The J48 algorithm developed by Quinalan is a C4.5 decision tree developed to classify nonlinear and small size data. Decision tree method is important in solving classification problems. With this method, a tree is created to model the classification process. After the tree has been created, the classification process takes place by applying it to each data group in the database. The missing values ​​are ignored when creating the tree. Thus, estimation is performed using the remaining data. The basic idea in the J48 method is to classify using the rules produced by decision trees Quinlan J. R., (1994). Kolahkaj M., Khalilian M., (2015). The structure of a decision tree is shown in Fig. 2.

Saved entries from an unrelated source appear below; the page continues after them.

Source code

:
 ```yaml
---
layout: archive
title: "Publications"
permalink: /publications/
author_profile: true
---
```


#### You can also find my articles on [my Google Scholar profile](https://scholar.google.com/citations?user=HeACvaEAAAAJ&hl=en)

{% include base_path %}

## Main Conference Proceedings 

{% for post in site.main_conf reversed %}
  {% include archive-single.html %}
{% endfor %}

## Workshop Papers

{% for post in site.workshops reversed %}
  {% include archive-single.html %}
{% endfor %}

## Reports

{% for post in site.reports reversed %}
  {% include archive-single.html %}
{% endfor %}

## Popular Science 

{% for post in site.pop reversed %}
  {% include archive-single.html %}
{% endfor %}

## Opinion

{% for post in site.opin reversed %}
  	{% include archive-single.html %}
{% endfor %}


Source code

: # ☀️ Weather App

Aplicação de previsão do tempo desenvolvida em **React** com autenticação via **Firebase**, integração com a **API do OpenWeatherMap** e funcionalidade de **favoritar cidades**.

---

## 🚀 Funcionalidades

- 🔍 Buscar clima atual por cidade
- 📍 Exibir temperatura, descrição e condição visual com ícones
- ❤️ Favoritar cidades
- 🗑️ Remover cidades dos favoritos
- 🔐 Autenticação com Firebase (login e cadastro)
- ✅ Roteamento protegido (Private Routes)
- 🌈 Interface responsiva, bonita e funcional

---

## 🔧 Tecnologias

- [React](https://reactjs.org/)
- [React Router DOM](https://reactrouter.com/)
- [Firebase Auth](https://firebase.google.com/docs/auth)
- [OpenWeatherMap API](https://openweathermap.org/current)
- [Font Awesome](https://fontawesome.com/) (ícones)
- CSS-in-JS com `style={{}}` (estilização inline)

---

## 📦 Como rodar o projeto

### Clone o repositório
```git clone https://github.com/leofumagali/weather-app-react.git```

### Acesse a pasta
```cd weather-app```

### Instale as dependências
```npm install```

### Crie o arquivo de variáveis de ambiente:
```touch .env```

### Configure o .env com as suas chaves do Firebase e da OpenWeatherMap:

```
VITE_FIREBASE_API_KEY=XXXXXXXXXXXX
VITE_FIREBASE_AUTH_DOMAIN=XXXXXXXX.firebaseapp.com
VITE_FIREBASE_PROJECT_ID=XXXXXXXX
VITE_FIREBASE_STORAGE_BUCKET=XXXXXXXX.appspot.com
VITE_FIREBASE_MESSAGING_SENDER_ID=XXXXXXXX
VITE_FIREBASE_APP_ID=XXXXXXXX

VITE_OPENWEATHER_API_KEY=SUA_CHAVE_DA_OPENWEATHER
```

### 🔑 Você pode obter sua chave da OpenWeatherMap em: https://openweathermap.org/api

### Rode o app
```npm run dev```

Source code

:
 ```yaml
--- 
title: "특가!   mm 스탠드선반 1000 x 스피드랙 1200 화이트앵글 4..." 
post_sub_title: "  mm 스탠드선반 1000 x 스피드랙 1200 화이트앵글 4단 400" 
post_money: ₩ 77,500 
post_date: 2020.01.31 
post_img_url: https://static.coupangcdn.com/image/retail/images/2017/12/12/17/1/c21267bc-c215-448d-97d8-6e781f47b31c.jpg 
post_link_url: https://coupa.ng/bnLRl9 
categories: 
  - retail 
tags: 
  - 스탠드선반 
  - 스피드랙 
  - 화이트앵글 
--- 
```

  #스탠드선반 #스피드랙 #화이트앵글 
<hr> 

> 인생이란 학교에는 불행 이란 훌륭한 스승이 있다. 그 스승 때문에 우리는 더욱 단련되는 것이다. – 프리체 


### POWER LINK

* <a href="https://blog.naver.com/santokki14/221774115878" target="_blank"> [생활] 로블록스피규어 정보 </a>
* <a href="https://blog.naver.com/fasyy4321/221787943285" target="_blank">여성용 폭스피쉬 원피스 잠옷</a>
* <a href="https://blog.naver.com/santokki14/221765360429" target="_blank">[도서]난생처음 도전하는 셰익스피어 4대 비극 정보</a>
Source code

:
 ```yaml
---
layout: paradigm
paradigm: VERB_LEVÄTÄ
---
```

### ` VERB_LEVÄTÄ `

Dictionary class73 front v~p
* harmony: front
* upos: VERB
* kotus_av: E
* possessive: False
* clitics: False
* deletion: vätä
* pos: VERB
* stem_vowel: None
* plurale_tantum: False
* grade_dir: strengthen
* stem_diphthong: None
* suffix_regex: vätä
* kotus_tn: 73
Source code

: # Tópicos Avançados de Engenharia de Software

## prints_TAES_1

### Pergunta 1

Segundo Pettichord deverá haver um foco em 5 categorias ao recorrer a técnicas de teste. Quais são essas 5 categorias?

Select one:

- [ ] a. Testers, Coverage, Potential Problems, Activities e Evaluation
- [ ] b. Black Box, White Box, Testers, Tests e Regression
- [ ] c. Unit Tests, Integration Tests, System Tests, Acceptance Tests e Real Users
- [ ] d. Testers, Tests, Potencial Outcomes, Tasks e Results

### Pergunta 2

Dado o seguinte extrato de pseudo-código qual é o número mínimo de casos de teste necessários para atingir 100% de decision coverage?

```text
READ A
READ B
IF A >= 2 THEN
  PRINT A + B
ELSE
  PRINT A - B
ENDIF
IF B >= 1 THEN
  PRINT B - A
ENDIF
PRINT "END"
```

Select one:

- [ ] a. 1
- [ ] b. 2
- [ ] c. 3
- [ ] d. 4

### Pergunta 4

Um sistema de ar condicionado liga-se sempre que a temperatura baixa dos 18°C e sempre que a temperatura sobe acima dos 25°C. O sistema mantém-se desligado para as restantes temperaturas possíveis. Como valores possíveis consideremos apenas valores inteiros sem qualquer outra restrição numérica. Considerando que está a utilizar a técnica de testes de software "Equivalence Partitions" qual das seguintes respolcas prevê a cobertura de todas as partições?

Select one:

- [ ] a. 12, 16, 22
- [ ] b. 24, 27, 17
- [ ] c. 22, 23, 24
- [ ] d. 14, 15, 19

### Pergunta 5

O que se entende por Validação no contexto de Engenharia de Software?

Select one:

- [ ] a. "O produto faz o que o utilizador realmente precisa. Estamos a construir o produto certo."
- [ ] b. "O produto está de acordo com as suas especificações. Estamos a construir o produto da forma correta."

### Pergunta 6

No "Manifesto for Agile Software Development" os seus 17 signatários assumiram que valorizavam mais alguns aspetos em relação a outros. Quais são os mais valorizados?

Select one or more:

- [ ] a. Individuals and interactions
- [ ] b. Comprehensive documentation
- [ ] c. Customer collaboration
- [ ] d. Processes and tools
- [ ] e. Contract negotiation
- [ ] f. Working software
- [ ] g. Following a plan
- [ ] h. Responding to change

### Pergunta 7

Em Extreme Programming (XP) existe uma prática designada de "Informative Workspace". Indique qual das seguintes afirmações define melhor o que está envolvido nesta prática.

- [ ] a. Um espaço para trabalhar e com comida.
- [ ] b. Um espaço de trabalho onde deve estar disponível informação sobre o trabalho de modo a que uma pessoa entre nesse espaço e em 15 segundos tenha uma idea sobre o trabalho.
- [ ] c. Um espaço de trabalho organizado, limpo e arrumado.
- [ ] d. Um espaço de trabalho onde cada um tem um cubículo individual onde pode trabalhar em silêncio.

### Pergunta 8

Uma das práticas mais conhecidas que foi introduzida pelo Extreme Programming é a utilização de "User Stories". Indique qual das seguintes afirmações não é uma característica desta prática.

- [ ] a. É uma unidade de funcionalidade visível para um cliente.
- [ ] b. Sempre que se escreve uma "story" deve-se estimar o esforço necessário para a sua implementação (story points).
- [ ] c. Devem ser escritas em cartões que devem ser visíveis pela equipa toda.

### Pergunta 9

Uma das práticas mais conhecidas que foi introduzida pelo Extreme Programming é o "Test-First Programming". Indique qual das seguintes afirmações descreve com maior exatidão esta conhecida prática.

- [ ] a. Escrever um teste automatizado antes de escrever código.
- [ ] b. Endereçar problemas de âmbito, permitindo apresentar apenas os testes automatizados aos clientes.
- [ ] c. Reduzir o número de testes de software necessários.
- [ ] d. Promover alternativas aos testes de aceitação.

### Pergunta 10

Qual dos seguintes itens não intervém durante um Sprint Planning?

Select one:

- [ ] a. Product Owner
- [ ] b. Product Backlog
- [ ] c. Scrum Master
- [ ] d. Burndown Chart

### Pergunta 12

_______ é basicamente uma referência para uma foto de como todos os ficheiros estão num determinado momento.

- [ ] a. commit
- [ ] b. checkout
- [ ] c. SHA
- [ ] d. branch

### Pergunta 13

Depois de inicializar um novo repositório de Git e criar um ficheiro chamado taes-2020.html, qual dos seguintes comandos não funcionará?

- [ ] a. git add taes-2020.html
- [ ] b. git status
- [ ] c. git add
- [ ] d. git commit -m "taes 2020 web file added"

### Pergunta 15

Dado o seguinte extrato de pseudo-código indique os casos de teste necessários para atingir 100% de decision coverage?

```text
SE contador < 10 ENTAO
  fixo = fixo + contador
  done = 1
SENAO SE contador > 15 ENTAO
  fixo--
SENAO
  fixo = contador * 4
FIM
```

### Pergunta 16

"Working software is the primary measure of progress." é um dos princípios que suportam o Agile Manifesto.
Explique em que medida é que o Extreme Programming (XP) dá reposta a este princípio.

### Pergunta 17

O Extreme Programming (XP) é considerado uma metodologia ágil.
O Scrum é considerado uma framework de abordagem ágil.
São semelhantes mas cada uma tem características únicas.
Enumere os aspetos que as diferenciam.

  Figure 2. The structure of a decision tree

        

Figure 3.Random Forest Structure

Random Forest

Decision trees are one of the most used algorithms in classification problems. Decision trees are easier to structure and understand compared to other methods. In this technique (random forest algorithm), a tree is created for classification; then, each of records in the database is applied to this tree, and this record is classified according to the result. It can be said that it basically consists of two steps: The first is the establishment of the tree, and the second is the classification by applying the data to the tree one by one.

 

Naive Bayes

The Naive Bayes classifier is a statistics-based and highly efficient classification

an algorithm based on Bayes' theorem Güldal, H., Cakici, Y., (2017). This algorithm can run on unbalanced datasets. The way the algorithm works calculates the probability of each state for an element and classifies it according to the highest probability value. With a little training data, he can do very successful jobs. If a value in the test set has an unobservable value in the training set, it gives 0 as a probability value, that is, it cannot predict (Paquin F., Rivnay J., Salleo A., Stingelin, N., Silva C.,).

 

K Star

The purpose of this algorithm, which is one of the learning algorithms used in data mining, is to use an unknown attribute in the test data set. For example, classification is made on the basis of comparison with the samples in the training data set that have been classified in the database but have not been revealed (Kücükönder H., Vursavus K.K., Üçkardes F.,).In addition, the K-star function can be used to classify data sets with a numeric or symbolic attribute value.

 

Logistic Regression

Logistic regression algorithm is like the regression problem in which the dependent variable is a categorical variable. It is widely used in linear classification problems. Although it is called regression, there is a classification here. The purpose of logistic regression is to find the most suitable model to describe the relationship between a set of independent (predictive or explanatory) variables related to the bidirectional characteristic (dependent variable = response or outcome variable). Logistic regression models have been widely used in the fields of biology, medicine, economics, agriculture and veterinary medicine and transportation in recent years (Bircan, H.).

 

IBk

It is the closest one to the K-Neighbor algorithm. This algorithm is used for classification, can choose the appropriate value of K-based neighbors with cross-validation, and can also weight distance (Aha D.W., Kibler, D., Albert M.K.,). This algorithm calculates the distance of each record in the database from other records when classifying.

 

Performances of the Generated Models

This algorithm was developed one as that is the 10-fold cross-validation method provided by the WEKA program was used as the test method (Figure 4). With this method, the data source is divided into 10 sections, and each section is used as a test set once and the remaining 9 sections as a learning set.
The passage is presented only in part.